Hi. I have a doubt regarding a part in the SIMP BMS code. I am not sure if this is the right place to ask but could someone please explain why there are only 5 Module ID requests when there are in total if I am not wrong, 8 Modules??


----------



## scottherrington (Jul 3, 2020)

There are definitely 8 battery modules however each module has it's own BMS with 4 temperature sensors in each module. Still not sure how that adds up to 5 though. Would there be temperature sensors as part of the battery heating/cooling system?

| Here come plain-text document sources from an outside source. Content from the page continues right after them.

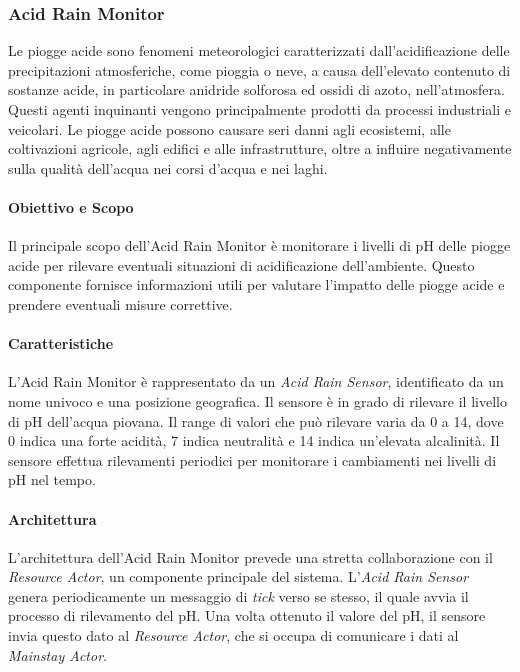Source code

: \documentclass[12pt]{article}
\begin{document}
\subsubsection{Acid Rain Monitor}
Le piogge acide sono fenomeni meteorologici caratterizzati dall'acidificazione delle precipitazioni atmosferiche, come pioggia o neve, a causa dell'elevato contenuto di sostanze acide, in particolare anidride solforosa ed ossidi di azoto, nell'atmosfera. Questi agenti inquinanti vengono principalmente prodotti da processi industriali e veicolari. Le piogge acide possono causare seri danni agli ecosistemi, alle coltivazioni agricole, agli edifici e alle infrastrutture, oltre a influire negativamente sulla qualità dell'acqua nei corsi d'acqua e nei laghi.

\paragraph{Obiettivo e Scopo}
Il principale scopo dell'Acid Rain Monitor è monitorare i livelli di pH delle piogge acide per rilevare eventuali situazioni di acidificazione dell'ambiente. Questo componente fornisce informazioni utili per valutare l'impatto delle piogge acide e prendere eventuali misure correttive.

\paragraph{Caratteristiche}
L'Acid Rain Monitor è rappresentato da un \textit{Acid Rain Sensor}, identificato da un nome univoco e una posizione geografica. Il sensore è in grado di rilevare il livello di pH dell'acqua piovana. Il range di valori che può rilevare varia da 0 a 14, dove 0 indica una forte acidità, 7 indica neutralità e 14 indica un'elevata alcalinità. Il sensore effettua rilevamenti periodici per monitorare i cambiamenti nei livelli di pH nel tempo.

\paragraph{Architettura}
L'architettura dell'Acid Rain Monitor prevede una stretta collaborazione con il \textit{Resource Actor}, un componente principale del sistema. L'\textit{Acid Rain Sensor} genera periodicamente un messaggio di \textit{tick} verso se stesso, il quale avvia il processo di rilevamento del pH. Una volta ottenuto il valore del pH, il sensore invia questo dato al \textit{Resource Actor}, che si occupa di comunicare i dati al \textit{Mainstay Actor}.
\end{document}
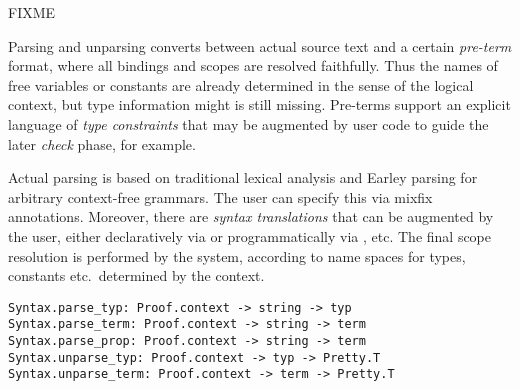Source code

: \begin{isabellebody}
\begin{isamarkuptext}
  \begin{description}

  \item FIXME

  \end{description}%
\end{isamarkuptext}%
\isamarkuptrue%
%
\endisatagmlref
{\isafoldmlref}%
%
\isadelimmlref
%
\endisadelimmlref
%
\isamarkuptrue%
%
\begin{isamarkuptext}%
Parsing and unparsing converts between actual source text and
  a certain \emph{pre-term} format, where all bindings and scopes are
  resolved faithfully.  Thus the names of free variables or constants
  are already determined in the sense of the logical context, but type
  information might is still missing.  Pre-terms support an explicit
  language of \emph{type constraints} that may be augmented by user
  code to guide the later \emph{check} phase, for example.

  Actual parsing is based on traditional lexical analysis and Earley
  parsing for arbitrary context-free grammars.  The user can specify
  this via mixfix annotations.  Moreover, there are \emph{syntax
  translations} that can be augmented by the user, either
  declaratively via \hyperlink{command.translations}{\mbox{}} or programmatically via
  \hyperlink{command.parse-translation}{\mbox{}}, \hyperlink{command.print-translation}{\mbox{}} etc.  The
  final scope resolution is performed by the system, according to name
  spaces for types, constants etc.\ determined by the context.%
\end{isamarkuptext}%
\isamarkuptrue%
%
\isadelimmlref
%
\endisadelimmlref
%
\isatagmlref
%
\begin{isamarkuptext}%
\begin{mldecls}
  \verb|Syntax.parse_typ: Proof.context -> string -> typ| \\
  \verb|Syntax.parse_term: Proof.context -> string -> term| \\
  \verb|Syntax.parse_prop: Proof.context -> string -> term| \\
  \verb|Syntax.unparse_typ: Proof.context -> typ -> Pretty.T| \\
  \verb|Syntax.unparse_term: Proof.context -> term -> Pretty.T| \\
  \end{mldecls}


\end{isamarkuptext}
\end{isabellebody}
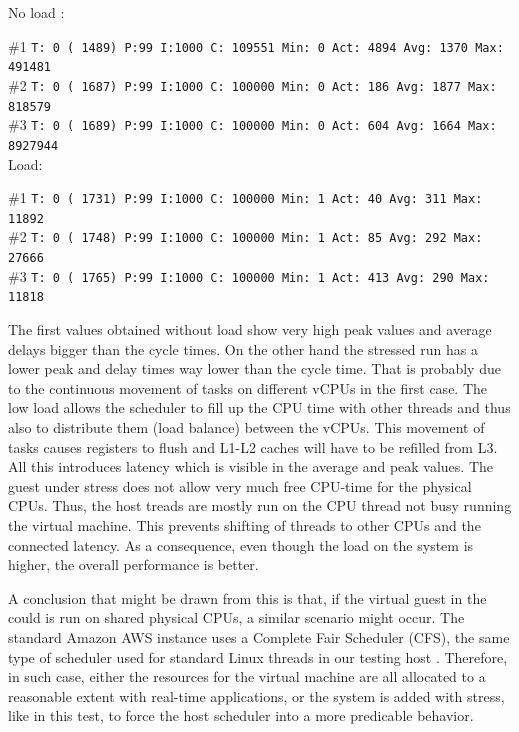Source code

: \documentclass[]{scrartcl}
\begin{document}
\noindent No load :

\noindent \small \#1 \texttt{T: 0 ( 1489) P:99 I:1000 C: 109551 Min: 0 Act: 4894 Avg: 1370 Max:  491481}\\
\noindent \small \#2 \texttt{T: 0 ( 1687) P:99 I:1000 C: 100000 Min: 0 Act:  186 Avg: 1877 Max:  818579}\\
\noindent \small \#3 \texttt{T: 0 ( 1689) P:99 I:1000 C: 100000 Min: 0 Act:  604 Avg: 1664 Max:  8927944}\\

\noindent Load:

\noindent \small \#1 \texttt{T: 0 ( 1731) P:99 I:1000 C: 100000 Min: 1 Act:   40 Avg:  311 Max:   11892}\\
\noindent \small \#2 \texttt{T: 0 ( 1748) P:99 I:1000 C: 100000 Min: 1 Act:   85 Avg:  292 Max:   27666}\\
\noindent \small \#3 \texttt{T: 0 ( 1765) P:99 I:1000 C: 100000 Min: 1 Act:  413 Avg:  290 Max:   11818}

\bigskip

The first values obtained without load show very high peak values and average delays bigger than the cycle times. On the other hand the stressed run has a lower peak and delay times way lower than the cycle time. That is probably due to the continuous movement of tasks on different vCPUs in the first case. 
The low load allows the scheduler to fill up the CPU time with other threads and thus also to distribute them (load balance) between the vCPUs.
This movement of tasks causes registers to flush and L1-L2 caches will have to be refilled from L3. 
All this introduces latency which is visible in the average and peak values.
The guest under stress does not allow very much free CPU-time for the physical CPUs. Thus, the host treads are mostly run on the CPU thread not busy running the virtual machine. This prevents shifting of threads to other CPUs and the connected latency. As a consequence, even though the load on the system is higher, the overall performance is better. 

A conclusion that might be drawn from this is that, if the virtual guest in the could is run on shared physical CPUs, a similar scenario might occur. The standard Amazon AWS instance uses a Complete Fair Scheduler (CFS), the same type of scheduler used for standard Linux threads in our testing host \cite{xen01}.
Therefore, in such case, either the resources for the virtual machine are all allocated to a reasonable extent with real-time applications, or the system is added with stress, like in this test, to force the host scheduler into a more predicable behavior. 
\end{document}
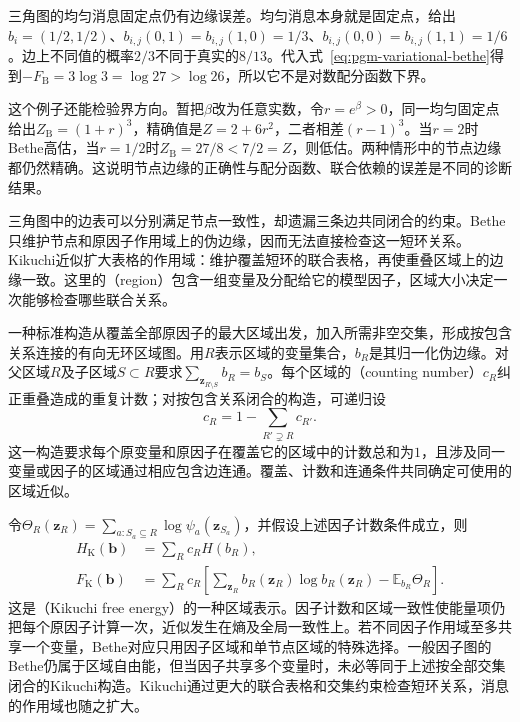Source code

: 三角图的均匀消息固定点仍有边缘误差。均匀消息本身就是固定点，给出$b_i=(1/2,1/2)$、$b_{i,j}(0,1)=b_{i,j}(1,0)=1/3$、$b_{i,j}(0,0)=b_{i,j}(1,1)=1/6$。边上不同值的概率$2/3$不同于真实的$8/13$。代入式~\eqref{eq:pgm-variational-bethe}得到$-F_{\mathrm B}=3\log3=\log27>\log26$，所以它不是对数配分函数下界。

这个例子还能检验界方向。暂把$\beta$改为任意实数，令$r=e^\beta>0$，同一均匀固定点给出$Z_{\mathrm B}=(1+r)^3$，精确值是$Z=2+6r^2$，二者相差$(r-1)^3$。当$r=2$时Bethe高估，当$r=1/2$时$Z_{\mathrm B}=27/8<7/2=Z$，则低估。两种情形中的节点边缘都仍然精确。这说明节点边缘的正确性与配分函数、联合依赖的误差是不同的诊断结果。

\label{sec:pgm-variational-kikuchi}

三角图中的边表可以分别满足节点一致性，却遗漏三条边共同闭合的约束。Bethe只维护节点和原因子作用域上的伪边缘，因而无法直接检查这一短环关系。Kikuchi近似扩大表格的作用域：维护覆盖短环的联合表格，再使重叠区域上的边缘一致。这里的（region）包含一组变量及分配给它的模型因子，区域大小决定一次能够检查哪些联合关系。

一种标准构造从覆盖全部原因子的最大区域出发，加入所需非空交集，形成按包含关系连接的有向无环区域图。用$R$表示区域的变量集合，$b_R$是其归一化伪边缘。对父区域$R$及子区域$S\subset R$要求$\sum_{\bm z_{R\setminus S}}b_R=b_S$。每个区域的（counting number）$c_R$纠正重叠造成的重复计数；对按包含关系闭合的构造，可递归设
\begin{equation}
  c_R=1-\sum_{R'\supsetneq R}c_{R'}.
  \label{eq:pgm-variational-counting}
\end{equation}
这一构造要求每个原变量和原因子在覆盖它的区域中的计数总和为$1$，且涉及同一变量或因子的区域通过相应包含边连通。覆盖、计数和连通条件共同确定可使用的区域近似。

令$\Theta_R(\bm z_R)=\sum_{a:S_a\subseteq R}\log\psi_a(\bm z_{S_a})$，并假设上述因子计数条件成立，则
\begin{equation}
  \begin{aligned}
    H_{\mathrm K}(\bm b)&=\sum_R c_R H(b_R),\\
    F_{\mathrm K}(\bm b)
      &=\sum_R c_R\left[
          \sum_{\bm z_R}b_R(\bm z_R)\log b_R(\bm z_R)
          -\mathbb E_{b_R}\Theta_R\right].
  \end{aligned}
  \label{eq:pgm-variational-kikuchi}
\end{equation}
这是（Kikuchi free energy）的一种区域表示。因子计数和区域一致性使能量项仍把每个原因子计算一次，近似发生在熵及全局一致性上。若不同因子作用域至多共享一个变量，Bethe对应只用因子区域和单节点区域的特殊选择。一般因子图的Bethe仍属于区域自由能，但当因子共享多个变量时，未必等同于上述按全部交集闭合的Kikuchi构造。Kikuchi通过更大的联合表格和交集约束检查短环关系，消息的作用域也随之扩大。

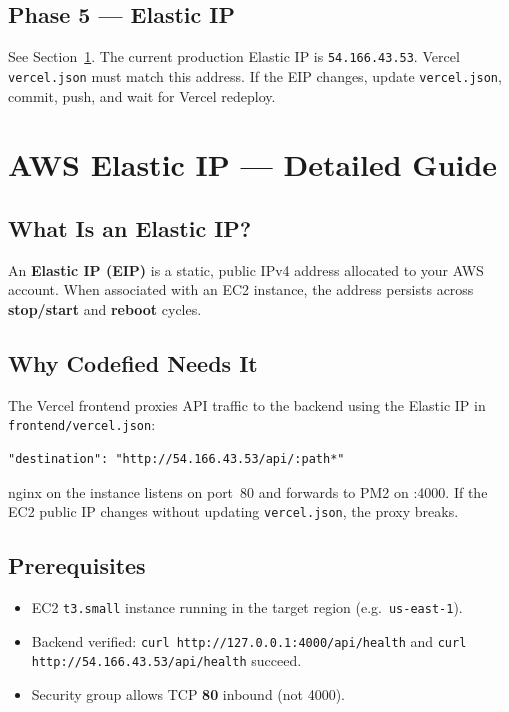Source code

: \documentclass[11pt,a4paper]{article}
\newcommand{\productionip}{\texttt{54.166.43.53}}
\begin{document}
\subsection{Phase 5 --- Elastic IP}
See Section~\ref{sec:elastic-ip}. The current production Elastic IP is \productionip. Vercel \texttt{vercel.json} must match this address. If the EIP changes, update \texttt{vercel.json}, commit, push, and wait for Vercel redeploy.

\section{AWS Elastic IP --- Detailed Guide}
\label{sec:elastic-ip}

\subsection{What Is an Elastic IP?}
An \textbf{Elastic IP (EIP)} is a static, public IPv4 address allocated to your AWS account. When associated with an EC2 instance, the address persists across \textbf{stop/start} and \textbf{reboot} cycles.

\subsection{Why Codefied Needs It}
The Vercel frontend proxies API traffic to the backend using the Elastic IP in \texttt{frontend/vercel.json}:
\begin{lstlisting}[style=envfile]
"destination": "http://54.166.43.53/api/:path*"
\end{lstlisting}
nginx on the instance listens on port~80 and forwards to PM2 on :4000. If the EC2 public IP changes without updating \texttt{vercel.json}, the proxy breaks.

\subsection{Prerequisites}
\begin{itemize}[noitemsep]
  \item EC2 \texttt{t3.small} instance running in the target region (e.g.\ \texttt{us-east-1}).
  \item Backend verified: \texttt{curl http://127.0.0.1:4000/api/health} and \texttt{curl http://54.166.43.53/api/health} succeed.
  \item Security group allows TCP \textbf{80} inbound (not 4000).
\end{itemize}
\end{document}
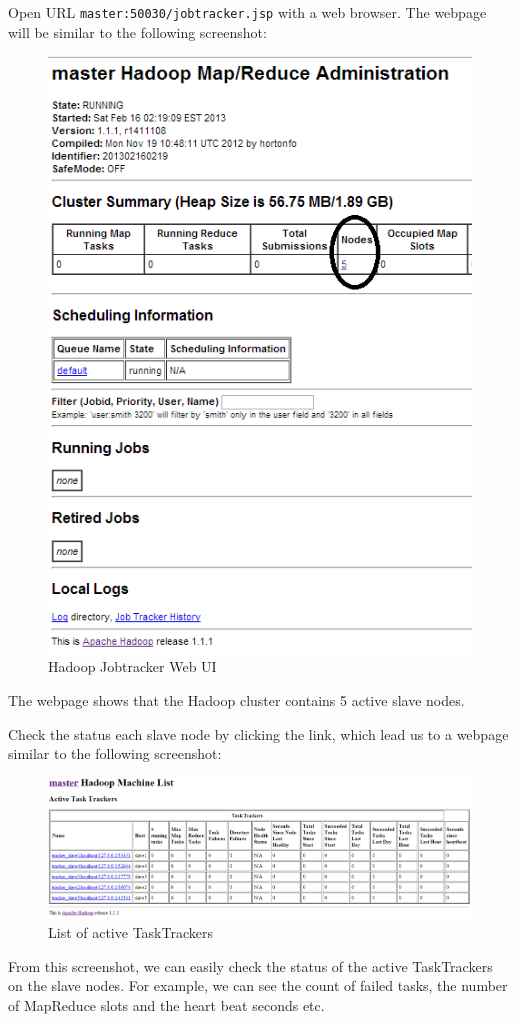 Open URL \verb|master:50030/jobtracker.jsp| with a web browser.
The webpage will be similar to the following screenshot:
\begin{figure}[ht]
  \centering
  \includegraphics[width=.6\textwidth]{figs/5163os_03_02.png}
  \caption{Hadoop Jobtracker Web UI}\label{fig:jobtracker.webui}
\end{figure} 
The webpage shows that the Hadoop cluster contains 5 active slave nodes.

Check the status each slave node by clicking the link, which lead us to a webpage similar to the following screenshot:
\begin{figure}[ht]
  \centering
  \includegraphics[width=.8\textwidth]{figs/5163os_03_03.png}
  \caption{List of active TaskTrackers}\label{fig:active.trackers}
\end{figure} 
From this screenshot, we can easily check the status of the active TaskTrackers on the slave nodes. For example, we can see the count of failed tasks, the number of MapReduce slots and the heart beat seconds etc.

Sent from my moto g(8) power lite using Tapatalk


----------



## Aadithya2410 (Feb 27, 2021)

scottherrington said:


> There are definitely 8 battery modules however each module has it's own BMS with 4 temperature sensors in each module. Still not sure how that adds up to 5 though. Would there be temperature sensors as part of the battery heating/cooling system?
> 
> Sent from my moto g(8) power lite using Tapatalk


Thank you for the answer. But I was assuming this part of the code is to detect the module, as in which module is sending the data and not the temperature data within the module. If that is not the case, did anyone find out which part of the SIMPBMS code sends request for Module ID to read data from specific Module. Because it is designed to connect to 8 separate modules right??. Can you help me out here?? thanks


----------



## scottherrington (Jul 3, 2020)

Could it be messages from other components that the BMS relies on? Like the charge port door etc?

Sorry if I'm suggesting stupid things.

Sent from my moto g(8) power lite using Tapatalk


----------



## scottherrington (Jul 3, 2020)

Aadithya2410 said:


> Hi. I have a doubt regarding a part in the SIMP BMS code. I am not sure if this is the right place to ask but could someone please explain why there are only 5 Module ID requests when there are in total if I am not wrong, 8 Modules??
> 
> View attachment 122108


As it returns a 'break' does this mean it is either on or off? If so could be charging interlocks, is the cable attached? Door open etc

Sent from my moto g(8) power lite using Tapatalk


----------



## Aadithya2410 (Feb 27, 2021)

scottherrington said:


> As it returns a 'break' does this mean it is either on or off? If so could be charging interlocks, is the cable attached? Door open etc
> 
> Sent from my moto g(8) power lite using Tapatalk


Yeah that is true. It is definitely something else and I guess only by testing we can figure what it actually is for. But I have still not found the IDs for the modules in the code. Maybe I need to look better but I dont see the 8 IDS of modules, where it is being detected. Needed help in which part of code reads the Module ID and what are the Hex values of them.


----------



## scottherrington (Jul 3, 2020)

The Lim has inputs from central locking etc, these are identified as modules in the pic.









Sent from my moto g(8) power lite using Tapatalk


----------



## amsmntparks (Jan 4, 2018)

I'm looking to buy a pack from a salvage yard, but want to check if it's any good. Does anyone have the pinout for the battery pack main connector? Will I be able to pull the individual cell/module statuses with the simp connected to the CAN bus of the entire pack? Thanks!


----------



## Roadstercycle (Jun 26, 2019)

amsmntparks said:


> I'm looking to buy a pack from a salvage yard, but want to check if it's any good. Does anyone have the pinout for the battery pack main connector? Will I be able to pull the individual cell/module statuses with the simp connected to the CAN bus of the entire pack? Thanks!


Just pull the top and do individual checking. That's what I did. A lot of screws but it's pretty simple to do. Electric screw gun and a 10 mm socket. And of course a multi-meter.


----------



## Martii (Jan 17, 2018)

Tom did you ever try to run master BMS without a car? Would be nice to use current sensor integrated in there.



Tomdb said:


> I have been able to decode some of the I3 battery Can bus.
> 
> Currently I have working:
> -Cell Voltages
> ...


----------